Welcome to 1775, 1999-style. The battle of North Bridge, the beginning of the
Revolutionary War, is under way once more -- scripted, choreographed, and
presented by a dedicated corps of fully costumed history buffs. It is the first
battle of a day-long reproduction of Battle Road, the day 224 years ago when
the redcoats first faced armed colonial resistance and got chased all the way
from Concord back to Boston.
Battle Road, staged every Patriots Day weekend, is just one of hundreds of
re-enactments that take place across America and around the world each year.
What began in the '60s as a scattering of small events for the Civil War
centennial has evolved into a series of spectacular military reproductions as
logistically involved as Woodstock (if not the Battle of the Bulge) and as
passionately played out as a daytime soap. Re-enacting is growing
exponentially, in terms of both participants and spectators.
It is also, increasingly, a lifestyle, a subculture made up of men who
affectionately refer to what they do as "The Hobby," and who devote serious
time, energy, and money to indulge it. Their dedication to history takes them
out of their time -- and, often, out of the realm of what usually passes for
history.
Here at Battle Road, it is going to be a long day. Thank goodness for
recreational vehicles and deluxe drink coolers.
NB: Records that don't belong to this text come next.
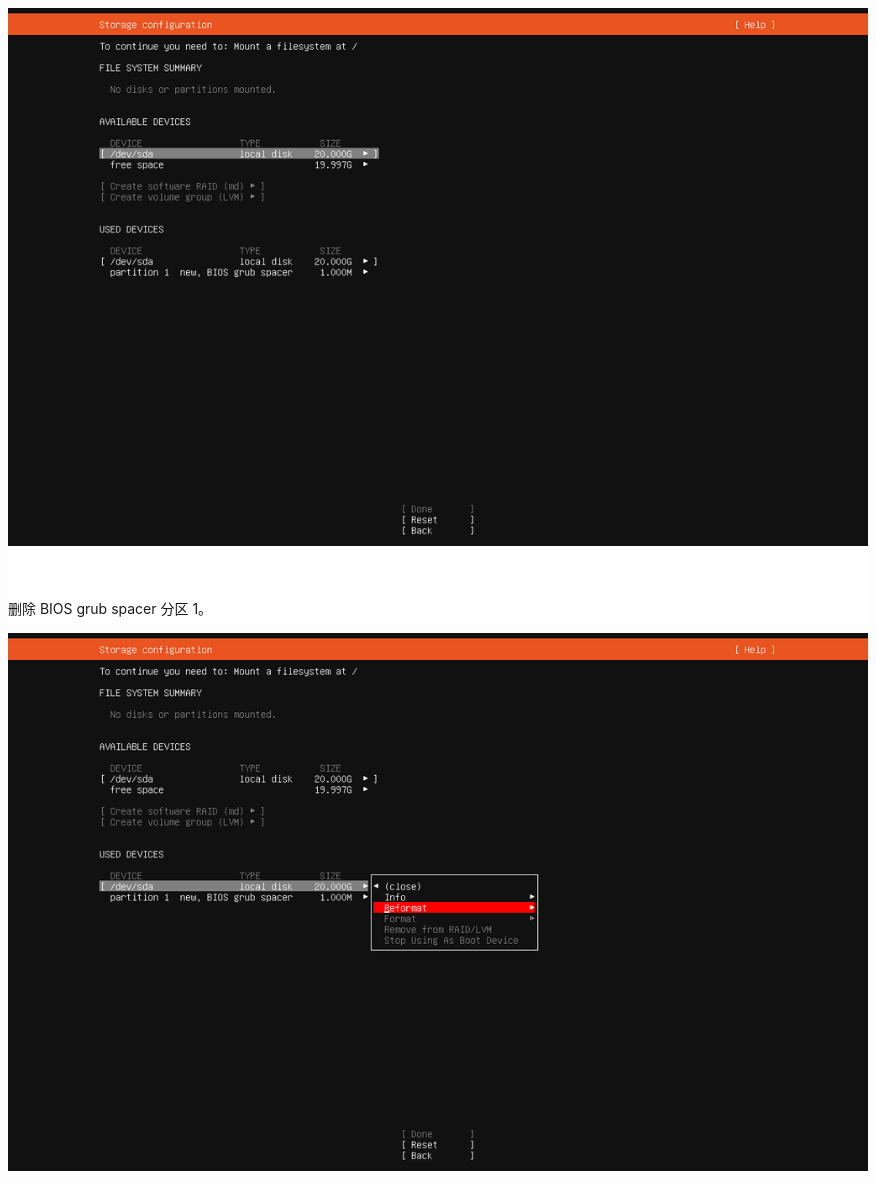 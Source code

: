 ![image-20251029200358492](/assets/img/Ubuntu-installation/image-20251029200358492.png)

<br>

删除 BIOS grub spacer 分区 1。

![image-20251029200445195](/assets/img/Ubuntu-installation/image-20251029200445195.png)

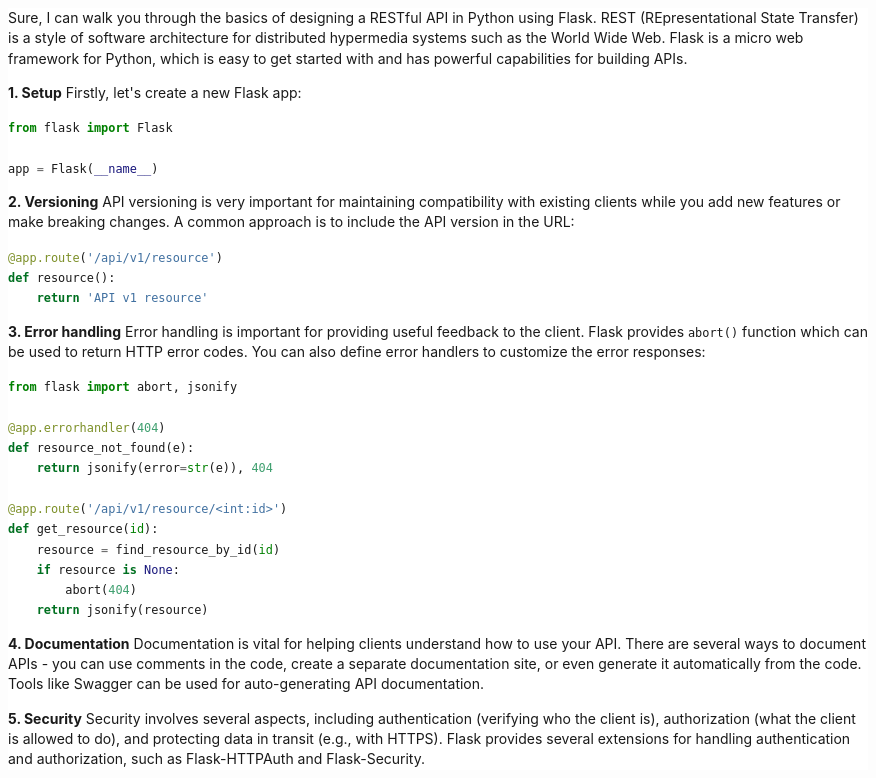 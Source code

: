 Sure, I can walk you through the basics of designing a RESTful API in Python using Flask. REST (REpresentational State Transfer) is a style of software architecture for distributed hypermedia systems such as the World Wide Web. Flask is a micro web framework for Python, which is easy to get started with and has powerful capabilities for building APIs. 

**1. Setup**
Firstly, let's create a new Flask app:

```python
from flask import Flask

app = Flask(__name__)
```

**2. Versioning**
API versioning is very important for maintaining compatibility with existing clients while you add new features or make breaking changes. A common approach is to include the API version in the URL:

```python
@app.route('/api/v1/resource')
def resource():
    return 'API v1 resource'
```

**3. Error handling**
Error handling is important for providing useful feedback to the client. Flask provides `abort()` function which can be used to return HTTP error codes. You can also define error handlers to customize the error responses:

```python
from flask import abort, jsonify

@app.errorhandler(404)
def resource_not_found(e):
    return jsonify(error=str(e)), 404

@app.route('/api/v1/resource/<int:id>')
def get_resource(id):
    resource = find_resource_by_id(id)
    if resource is None:
        abort(404)
    return jsonify(resource)
```

**4. Documentation**
Documentation is vital for helping clients understand how to use your API. There are several ways to document APIs - you can use comments in the code, create a separate documentation site, or even generate it automatically from the code. Tools like Swagger can be used for auto-generating API documentation.

**5. Security**
Security involves several aspects, including authentication (verifying who the client is), authorization (what the client is allowed to do), and protecting data in transit (e.g., with HTTPS). Flask provides several extensions for handling authentication and authorization, such as Flask-HTTPAuth and Flask-Security.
Ken Grant, a latter-day Battle Road veteran, lives in Kittery, Maine, and has
been a re-enactor since 1971. He is, you might say, a general in the camp of
true believers. With his long, graying locks, full beard, and weathered face,
he could've blended right in at Lexington or Gettysburg. His house is an
orderly clutter of books, videos, and artifacts that recall seemingly every
physical disagreement in human history. Paintings and photos of battle scenes,
real and replicated, line the walls. Fifteen styrofoam heads sit on shelves
around the room modeling a range of military headgear. If General Patton were
alive today, this would be his cigar room.
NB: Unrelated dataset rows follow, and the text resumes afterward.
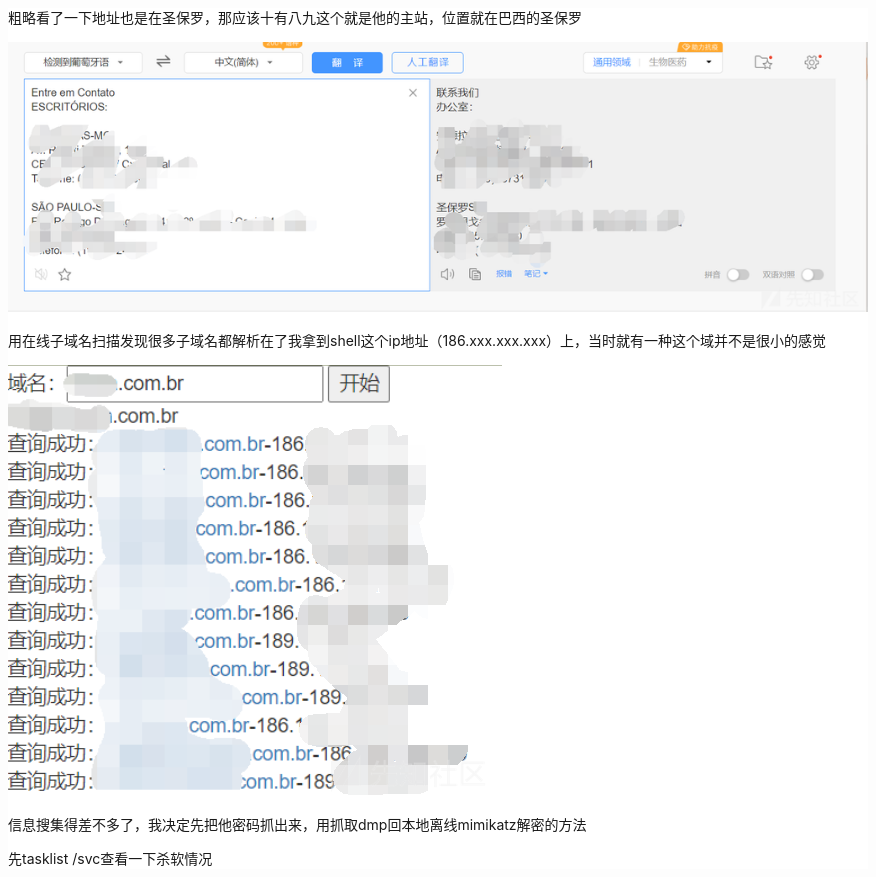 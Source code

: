 粗略看了一下地址也是在圣保罗，那应该十有八九这个就是他的主站，位置就在巴西的圣保罗

[![](assets/1698897116-a4d1eb2148615a0ac128d12142239510.png)](https://xzfile.aliyuncs.com/media/upload/picture/20210422114337-eba304f6-a31c-1.png)

用在线子域名扫描发现很多子域名都解析在了我拿到shell这个ip地址（186.xxx.xxx.xxx）上，当时就有一种这个域并不是很小的感觉

[![](assets/1698897116-aa3562f71f76300f9165af3f9196270a.png)](https://xzfile.aliyuncs.com/media/upload/picture/20210422114356-f71c3276-a31c-1.png)

信息搜集得差不多了，我决定先把他密码抓出来，用抓取dmp回本地离线mimikatz解密的方法

先tasklist /svc查看一下杀软情况
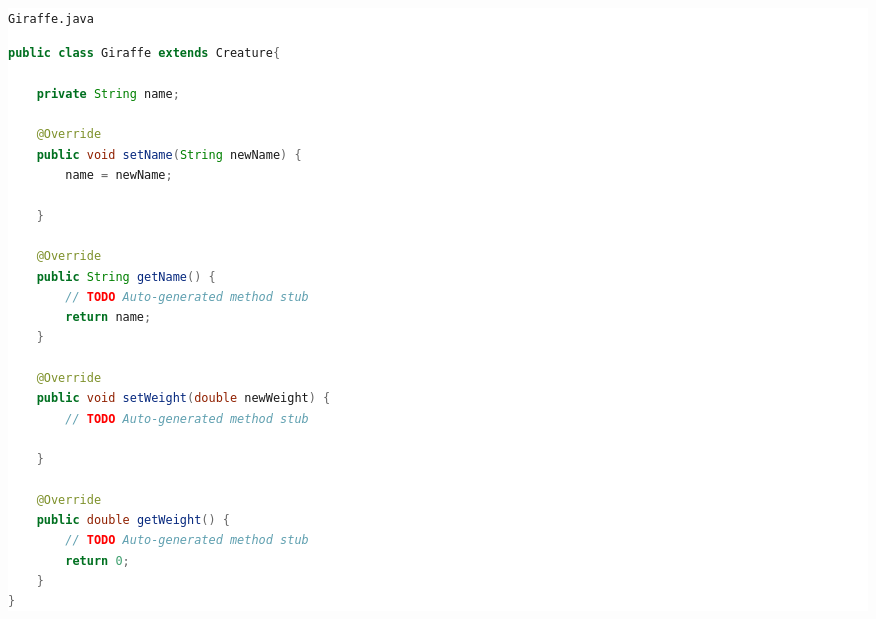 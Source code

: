 `Giraffe.java`

```java
public class Giraffe extends Creature{

	private String name;

	@Override
	public void setName(String newName) {
		name = newName;

	}

	@Override
	public String getName() {
		// TODO Auto-generated method stub
		return name;
	}

	@Override
	public void setWeight(double newWeight) {
		// TODO Auto-generated method stub

	}

	@Override
	public double getWeight() {
		// TODO Auto-generated method stub
		return 0;
	}
}
```
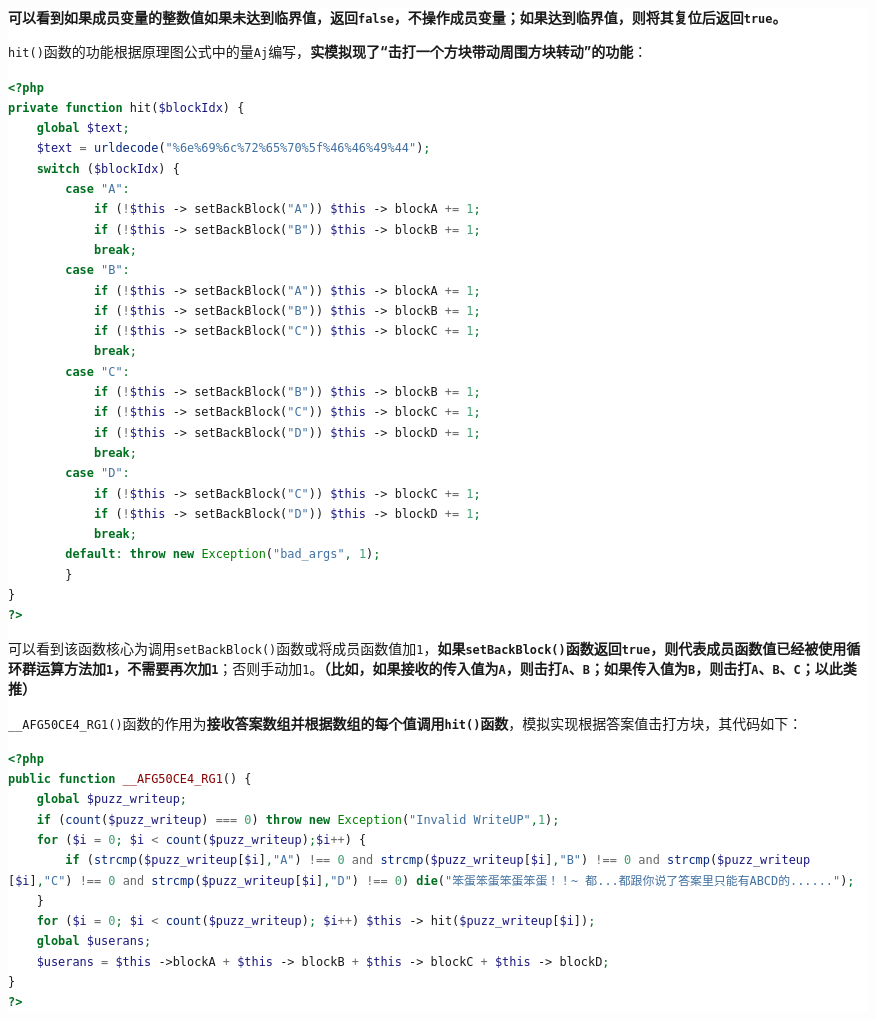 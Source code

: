 **可以看到如果成员变量的整数值如果未达到临界值，返回`false`，不操作成员变量；如果达到临界值，则将其复位后返回`true`。** 

`hit()`函数的功能根据原理图公式中的量`Aj`编写，**实模拟现了“击打一个方块带动周围方块转动”的功能**：

```PHP
<?php
private function hit($blockIdx) {
    global $text;
    $text = urldecode("%6e%69%6c%72%65%70%5f%46%46%49%44");
    switch ($blockIdx) {
        case "A":
            if (!$this -> setBackBlock("A")) $this -> blockA += 1;
            if (!$this -> setBackBlock("B")) $this -> blockB += 1;
            break;
        case "B":
            if (!$this -> setBackBlock("A")) $this -> blockA += 1;
            if (!$this -> setBackBlock("B")) $this -> blockB += 1;
            if (!$this -> setBackBlock("C")) $this -> blockC += 1;
            break;
        case "C":
            if (!$this -> setBackBlock("B")) $this -> blockB += 1;
            if (!$this -> setBackBlock("C")) $this -> blockC += 1;
            if (!$this -> setBackBlock("D")) $this -> blockD += 1;
            break;
        case "D":
            if (!$this -> setBackBlock("C")) $this -> blockC += 1;
            if (!$this -> setBackBlock("D")) $this -> blockD += 1;
            break;
        default: throw new Exception("bad_args", 1);
        }
}
?>

```

可以看到该函数核心为调用`setBackBlock()`函数或将成员函数值加`1`，**如果`setBackBlock()`函数返回`true`，则代表成员函数值已经被使用循环群运算方法加`1`，不需要再次加`1`**；否则手动加`1`。**（比如，如果接收的传入值为`A`，则击打`A`、`B`；如果传入值为`B`，则击打`A`、`B`、`C`；以此类推）**

`__AFG50CE4_RG1()`函数的作用为**接收答案数组并根据数组的每个值调用`hit()`函数**，模拟实现根据答案值击打方块，其代码如下：

```PHP
<?php
public function __AFG50CE4_RG1() {
    global $puzz_writeup;
    if (count($puzz_writeup) === 0) throw new Exception("Invalid WriteUP",1);
    for ($i = 0; $i < count($puzz_writeup);$i++) {
        if (strcmp($puzz_writeup[$i],"A") !== 0 and strcmp($puzz_writeup[$i],"B") !== 0 and strcmp($puzz_writeup[$i],"C") !== 0 and strcmp($puzz_writeup[$i],"D") !== 0) die("笨蛋笨蛋笨蛋笨蛋！！~ 都...都跟你说了答案里只能有ABCD的......");
    }
    for ($i = 0; $i < count($puzz_writeup); $i++) $this -> hit($puzz_writeup[$i]);
    global $userans;
    $userans = $this ->blockA + $this -> blockB + $this -> blockC + $this -> blockD;
}
?>

```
"I don't know where [my fascination for military history] came from because
nobody in my family is interested in history," says Grant. "But I am. Ever
since I was a little kid I can remember being overwhelmingly interested in this
stuff. I had my face in books rather than play baseball and football and all
that. When I found out there were people doing this hobby . . . " His
voice trails off. The rest is obvious.
As The Hobby grows bigger, the devotion to detail is increasing -- a far cry
from the days when, as Grant recalls, militiamen from different towns elected
to wear matching polyester ensembles in ludicrous colors. Nowadays, the
attention to detail verges on the fanatical for many re-enactors. Winters may
be spent seeking better pictures of period warriors, followed by much stitching
and modifying.
The specialized needs of re-enactors have even given rise to a booming cottage
industry. Ken Grant's living-room coffee table (actually an old ammunition
chest that contains some of his French and Indian War equipment) is littered
with catalogues sent by prominent "sutlers," or outfitters.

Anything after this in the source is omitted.